Stored records
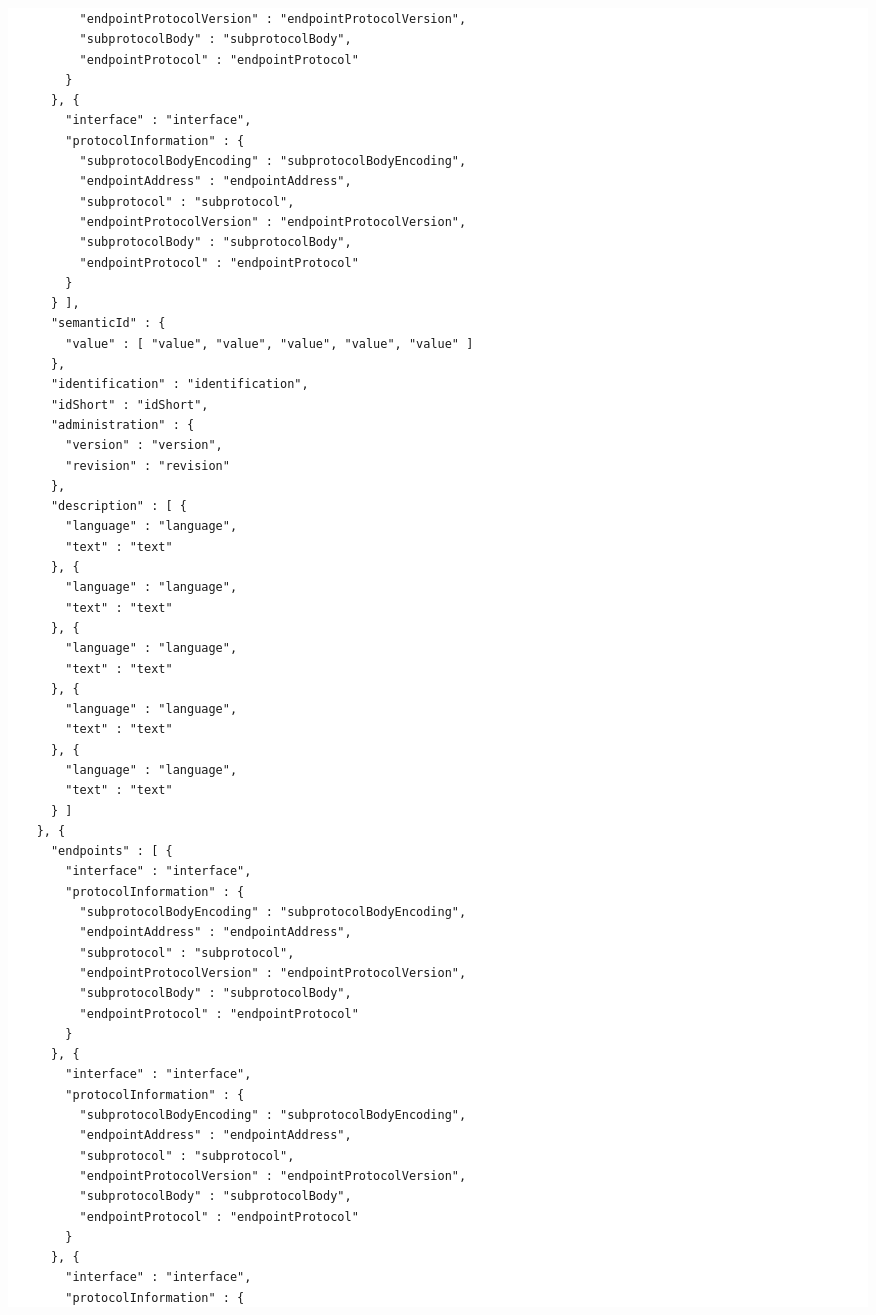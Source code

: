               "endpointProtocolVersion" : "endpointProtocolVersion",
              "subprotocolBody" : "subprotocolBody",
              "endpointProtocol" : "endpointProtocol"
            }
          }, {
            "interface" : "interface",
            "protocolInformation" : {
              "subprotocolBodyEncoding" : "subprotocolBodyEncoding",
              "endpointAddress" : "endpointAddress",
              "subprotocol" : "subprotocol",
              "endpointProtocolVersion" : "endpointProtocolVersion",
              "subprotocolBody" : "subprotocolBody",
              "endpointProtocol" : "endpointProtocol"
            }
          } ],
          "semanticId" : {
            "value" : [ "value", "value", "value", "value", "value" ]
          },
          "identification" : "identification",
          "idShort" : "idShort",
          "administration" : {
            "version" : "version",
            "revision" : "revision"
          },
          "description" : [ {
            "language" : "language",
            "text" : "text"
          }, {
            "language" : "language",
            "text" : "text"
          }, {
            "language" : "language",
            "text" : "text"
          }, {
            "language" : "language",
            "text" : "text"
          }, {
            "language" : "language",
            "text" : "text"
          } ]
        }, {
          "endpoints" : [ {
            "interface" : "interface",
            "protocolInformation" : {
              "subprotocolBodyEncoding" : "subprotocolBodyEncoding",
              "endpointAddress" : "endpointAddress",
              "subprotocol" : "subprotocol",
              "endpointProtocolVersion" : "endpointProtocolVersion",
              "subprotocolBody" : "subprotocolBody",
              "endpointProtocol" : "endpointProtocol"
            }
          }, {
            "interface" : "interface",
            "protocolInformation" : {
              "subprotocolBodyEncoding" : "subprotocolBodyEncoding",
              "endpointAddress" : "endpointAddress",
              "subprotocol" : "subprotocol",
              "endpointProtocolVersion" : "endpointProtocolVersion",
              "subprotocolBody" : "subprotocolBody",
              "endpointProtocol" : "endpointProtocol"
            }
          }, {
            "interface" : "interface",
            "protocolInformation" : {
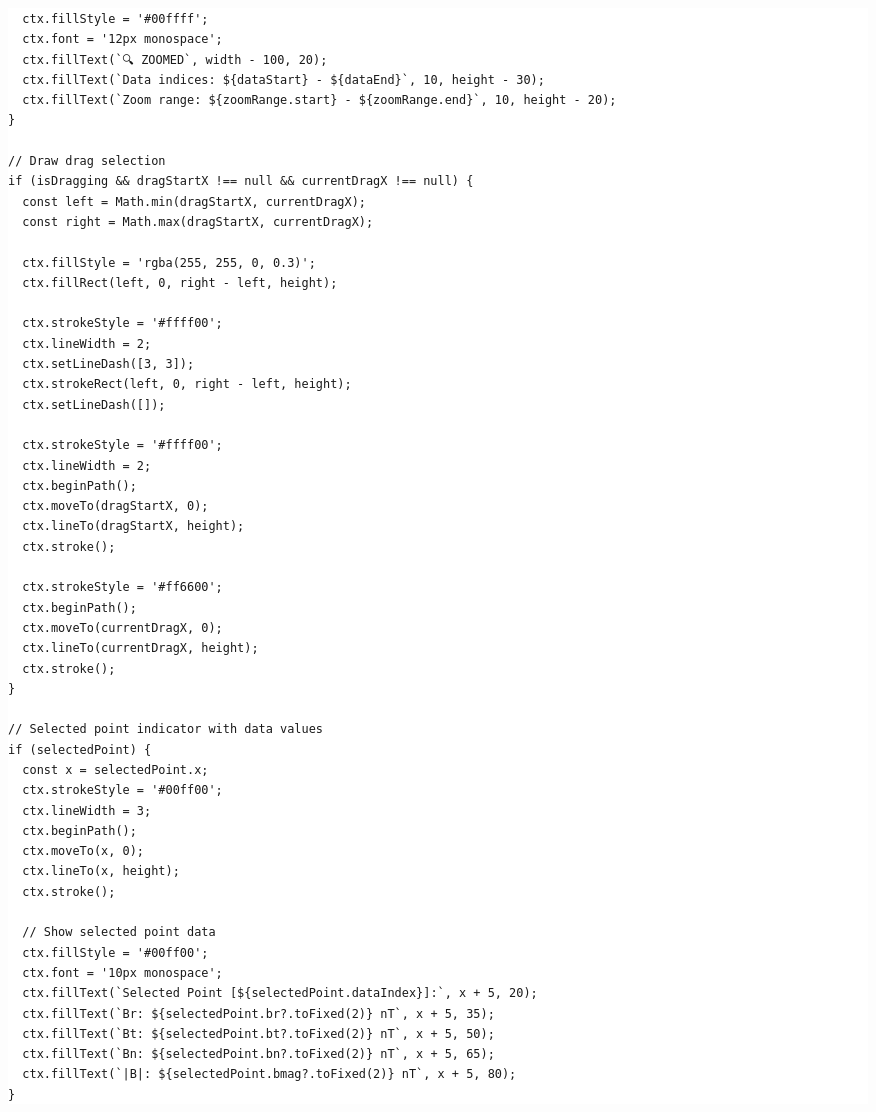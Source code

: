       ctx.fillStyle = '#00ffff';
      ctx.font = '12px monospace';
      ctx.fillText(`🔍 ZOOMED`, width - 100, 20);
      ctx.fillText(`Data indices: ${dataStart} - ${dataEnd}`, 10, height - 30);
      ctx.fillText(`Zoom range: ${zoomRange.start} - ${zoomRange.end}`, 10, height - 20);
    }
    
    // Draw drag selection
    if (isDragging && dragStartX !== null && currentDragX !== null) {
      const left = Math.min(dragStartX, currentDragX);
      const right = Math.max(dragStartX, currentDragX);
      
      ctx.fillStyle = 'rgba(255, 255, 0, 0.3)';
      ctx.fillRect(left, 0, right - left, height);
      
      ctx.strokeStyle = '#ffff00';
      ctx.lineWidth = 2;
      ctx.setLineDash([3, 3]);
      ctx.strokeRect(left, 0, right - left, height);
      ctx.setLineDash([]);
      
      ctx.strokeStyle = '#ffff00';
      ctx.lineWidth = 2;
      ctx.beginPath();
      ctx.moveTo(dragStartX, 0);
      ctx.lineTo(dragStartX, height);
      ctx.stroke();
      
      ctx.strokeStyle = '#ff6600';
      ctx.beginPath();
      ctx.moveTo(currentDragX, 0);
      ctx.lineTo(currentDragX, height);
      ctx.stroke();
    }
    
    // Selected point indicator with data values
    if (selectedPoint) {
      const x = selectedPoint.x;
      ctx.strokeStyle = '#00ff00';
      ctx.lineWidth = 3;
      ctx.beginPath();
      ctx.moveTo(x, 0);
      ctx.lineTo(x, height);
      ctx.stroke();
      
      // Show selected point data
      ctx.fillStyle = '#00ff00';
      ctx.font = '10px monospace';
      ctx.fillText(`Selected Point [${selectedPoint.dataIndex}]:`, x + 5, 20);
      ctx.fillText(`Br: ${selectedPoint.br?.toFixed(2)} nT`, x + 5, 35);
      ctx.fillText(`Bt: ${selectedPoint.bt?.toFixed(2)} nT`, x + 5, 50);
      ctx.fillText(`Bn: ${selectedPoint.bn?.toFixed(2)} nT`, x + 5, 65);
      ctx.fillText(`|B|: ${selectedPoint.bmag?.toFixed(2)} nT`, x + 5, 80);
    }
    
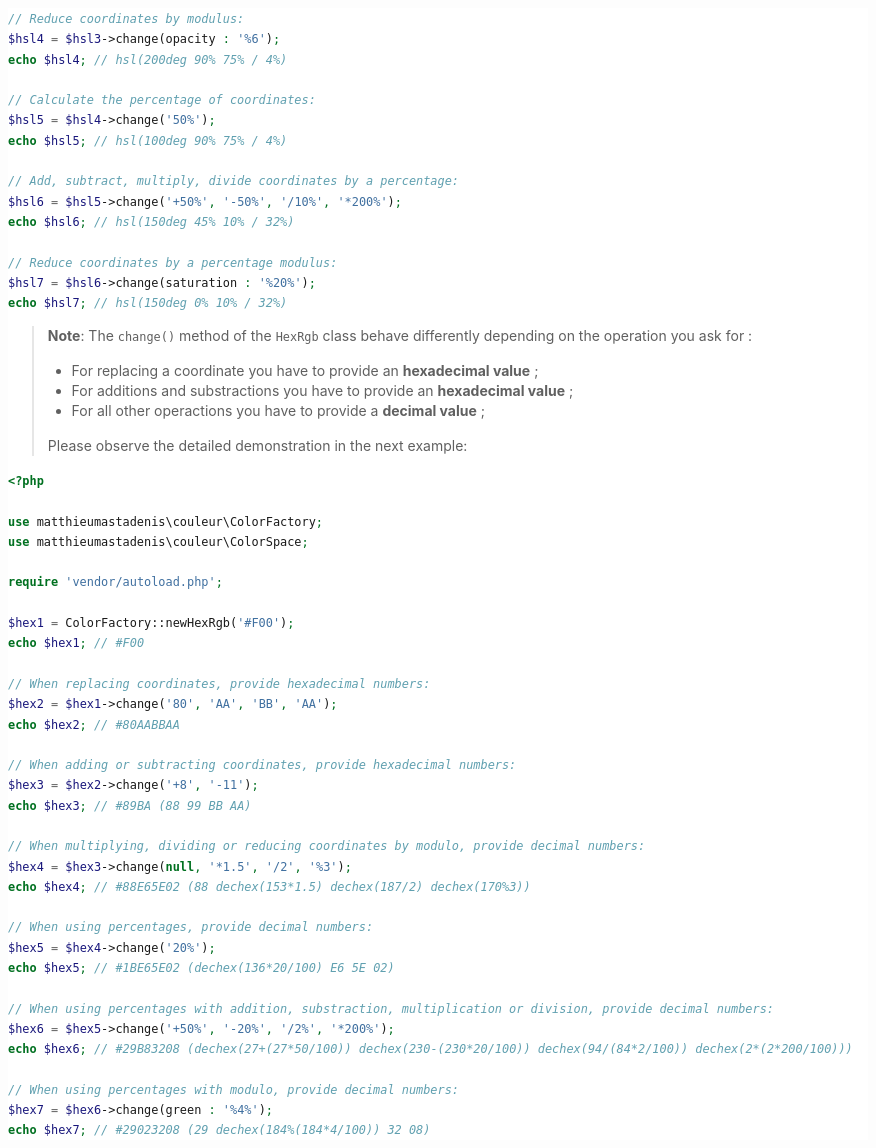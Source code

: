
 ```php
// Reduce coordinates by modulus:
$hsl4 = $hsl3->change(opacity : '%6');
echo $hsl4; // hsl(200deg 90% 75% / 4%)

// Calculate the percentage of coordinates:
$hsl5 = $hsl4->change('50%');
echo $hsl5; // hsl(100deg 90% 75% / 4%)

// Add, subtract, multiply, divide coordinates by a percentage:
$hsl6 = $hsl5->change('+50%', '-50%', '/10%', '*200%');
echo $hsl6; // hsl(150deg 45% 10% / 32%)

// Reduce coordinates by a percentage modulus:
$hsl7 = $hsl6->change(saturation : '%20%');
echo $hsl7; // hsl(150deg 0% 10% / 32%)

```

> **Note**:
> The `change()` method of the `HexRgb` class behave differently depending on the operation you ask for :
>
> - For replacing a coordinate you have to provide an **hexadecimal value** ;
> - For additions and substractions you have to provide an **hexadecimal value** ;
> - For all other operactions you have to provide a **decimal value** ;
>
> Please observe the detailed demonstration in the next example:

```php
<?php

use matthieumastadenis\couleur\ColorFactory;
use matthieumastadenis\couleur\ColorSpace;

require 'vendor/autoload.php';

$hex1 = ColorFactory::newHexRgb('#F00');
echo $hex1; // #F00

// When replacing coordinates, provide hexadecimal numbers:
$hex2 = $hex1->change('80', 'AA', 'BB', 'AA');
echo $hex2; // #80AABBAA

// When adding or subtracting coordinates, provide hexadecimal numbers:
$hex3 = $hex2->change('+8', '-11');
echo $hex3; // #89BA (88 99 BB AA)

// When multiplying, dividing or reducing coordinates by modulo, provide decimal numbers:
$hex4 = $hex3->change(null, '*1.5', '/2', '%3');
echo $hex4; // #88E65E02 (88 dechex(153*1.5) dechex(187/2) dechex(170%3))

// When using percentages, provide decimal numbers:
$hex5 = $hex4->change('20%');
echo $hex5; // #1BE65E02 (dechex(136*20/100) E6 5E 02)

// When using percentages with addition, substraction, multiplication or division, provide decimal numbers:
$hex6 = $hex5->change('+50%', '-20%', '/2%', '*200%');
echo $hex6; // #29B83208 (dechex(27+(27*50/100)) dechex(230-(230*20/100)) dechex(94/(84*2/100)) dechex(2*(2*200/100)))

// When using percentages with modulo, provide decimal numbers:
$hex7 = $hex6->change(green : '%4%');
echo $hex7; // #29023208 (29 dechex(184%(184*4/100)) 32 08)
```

* _Work item_: Set the records down again precisely, skipping every image.

* _Solution_:
Source code

:               "endpointProtocolVersion" : "endpointProtocolVersion",
              "subprotocolBody" : "subprotocolBody",
              "endpointProtocol" : "endpointProtocol"
            }
          }, {
            "interface" : "interface",
            "protocolInformation" : {
              "subprotocolBodyEncoding" : "subprotocolBodyEncoding",
              "endpointAddress" : "endpointAddress",
              "subprotocol" : "subprotocol",
              "endpointProtocolVersion" : "endpointProtocolVersion",
              "subprotocolBody" : "subprotocolBody",
              "endpointProtocol" : "endpointProtocol"
            }
          } ],
          "semanticId" : {
            "value" : [ "value", "value", "value", "value", "value" ]
          },
          "identification" : "identification",
          "idShort" : "idShort",
          "administration" : {
            "version" : "version",
            "revision" : "revision"
          },
          "description" : [ {
            "language" : "language",
            "text" : "text"
          }, {
            "language" : "language",
            "text" : "text"
          }, {
            "language" : "language",
            "text" : "text"
          }, {
            "language" : "language",
            "text" : "text"
          }, {
            "language" : "language",
            "text" : "text"
          } ]
        }, {
          "endpoints" : [ {
            "interface" : "interface",
            "protocolInformation" : {
              "subprotocolBodyEncoding" : "subprotocolBodyEncoding",
              "endpointAddress" : "endpointAddress",
              "subprotocol" : "subprotocol",
              "endpointProtocolVersion" : "endpointProtocolVersion",
              "subprotocolBody" : "subprotocolBody",
              "endpointProtocol" : "endpointProtocol"
            }
          }, {
            "interface" : "interface",
            "protocolInformation" : {
              "subprotocolBodyEncoding" : "subprotocolBodyEncoding",
              "endpointAddress" : "endpointAddress",
              "subprotocol" : "subprotocol",
              "endpointProtocolVersion" : "endpointProtocolVersion",
              "subprotocolBody" : "subprotocolBody",
              "endpointProtocol" : "endpointProtocol"
            }
          }, {
            "interface" : "interface",
            "protocolInformation" : {
Source code

:       ctx.fillStyle = '#00ffff';
      ctx.font = '12px monospace';
      ctx.fillText(`🔍 ZOOMED`, width - 100, 20);
      ctx.fillText(`Data indices: ${dataStart} - ${dataEnd}`, 10, height - 30);
      ctx.fillText(`Zoom range: ${zoomRange.start} - ${zoomRange.end}`, 10, height - 20);
    }
    
    // Draw drag selection
    if (isDragging && dragStartX !== null && currentDragX !== null) {
      const left = Math.min(dragStartX, currentDragX);
      const right = Math.max(dragStartX, currentDragX);
      
      ctx.fillStyle = 'rgba(255, 255, 0, 0.3)';
      ctx.fillRect(left, 0, right - left, height);
      
      ctx.strokeStyle = '#ffff00';
      ctx.lineWidth = 2;
      ctx.setLineDash([3, 3]);
      ctx.strokeRect(left, 0, right - left, height);
      ctx.setLineDash([]);
      
      ctx.strokeStyle = '#ffff00';
      ctx.lineWidth = 2;
      ctx.beginPath();
      ctx.moveTo(dragStartX, 0);
      ctx.lineTo(dragStartX, height);
      ctx.stroke();
      
      ctx.strokeStyle = '#ff6600';
      ctx.beginPath();
      ctx.moveTo(currentDragX, 0);
      ctx.lineTo(currentDragX, height);
      ctx.stroke();
    }
    
    // Selected point indicator with data values
    if (selectedPoint) {
      const x = selectedPoint.x;
      ctx.strokeStyle = '#00ff00';
      ctx.lineWidth = 3;
      ctx.beginPath();
      ctx.moveTo(x, 0);
      ctx.lineTo(x, height);
      ctx.stroke();
      
      // Show selected point data
      ctx.fillStyle = '#00ff00';
      ctx.font = '10px monospace';
      ctx.fillText(`Selected Point [${selectedPoint.dataIndex}]:`, x + 5, 20);
      ctx.fillText(`Br: ${selectedPoint.br?.toFixed(2)} nT`, x + 5, 35);
      ctx.fillText(`Bt: ${selectedPoint.bt?.toFixed(2)} nT`, x + 5, 50);
      ctx.fillText(`Bn: ${selectedPoint.bn?.toFixed(2)} nT`, x + 5, 65);
      ctx.fillText(`|B|: ${selectedPoint.bmag?.toFixed(2)} nT`, x + 5, 80);
    }
    
Source code

:
 ```php
// Reduce coordinates by modulus:
$hsl4 = $hsl3->change(opacity : '%6');
echo $hsl4; // hsl(200deg 90% 75% / 4%)

// Calculate the percentage of coordinates:
$hsl5 = $hsl4->change('50%');
echo $hsl5; // hsl(100deg 90% 75% / 4%)

// Add, subtract, multiply, divide coordinates by a percentage:
$hsl6 = $hsl5->change('+50%', '-50%', '/10%', '*200%');
echo $hsl6; // hsl(150deg 45% 10% / 32%)

// Reduce coordinates by a percentage modulus:
$hsl7 = $hsl6->change(saturation : '%20%');
echo $hsl7; // hsl(150deg 0% 10% / 32%)

```

> **Note**:
> The `change()` method of the `HexRgb` class behave differently depending on the operation you ask for :
>
> - For replacing a coordinate you have to provide an **hexadecimal value** ;
> - For additions and substractions you have to provide an **hexadecimal value** ;
> - For all other operactions you have to provide a **decimal value** ;
>
> Please observe the detailed demonstration in the next example:

```php
<?php

use matthieumastadenis\couleur\ColorFactory;
use matthieumastadenis\couleur\ColorSpace;

require 'vendor/autoload.php';

$hex1 = ColorFactory::newHexRgb('#F00');
echo $hex1; // #F00

// When replacing coordinates, provide hexadecimal numbers:
$hex2 = $hex1->change('80', 'AA', 'BB', 'AA');
echo $hex2; // #80AABBAA

// When adding or subtracting coordinates, provide hexadecimal numbers:
$hex3 = $hex2->change('+8', '-11');
echo $hex3; // #89BA (88 99 BB AA)

// When multiplying, dividing or reducing coordinates by modulo, provide decimal numbers:
$hex4 = $hex3->change(null, '*1.5', '/2', '%3');
echo $hex4; // #88E65E02 (88 dechex(153*1.5) dechex(187/2) dechex(170%3))

// When using percentages, provide decimal numbers:
$hex5 = $hex4->change('20%');
echo $hex5; // #1BE65E02 (dechex(136*20/100) E6 5E 02)

// When using percentages with addition, substraction, multiplication or division, provide decimal numbers:
$hex6 = $hex5->change('+50%', '-20%', '/2%', '*200%');
echo $hex6; // #29B83208 (dechex(27+(27*50/100)) dechex(230-(230*20/100)) dechex(94/(84*2/100)) dechex(2*(2*200/100)))

// When using percentages with modulo, provide decimal numbers:
$hex7 = $hex6->change(green : '%4%');
echo $hex7; // #29023208 (29 dechex(184%(184*4/100)) 32 08)
```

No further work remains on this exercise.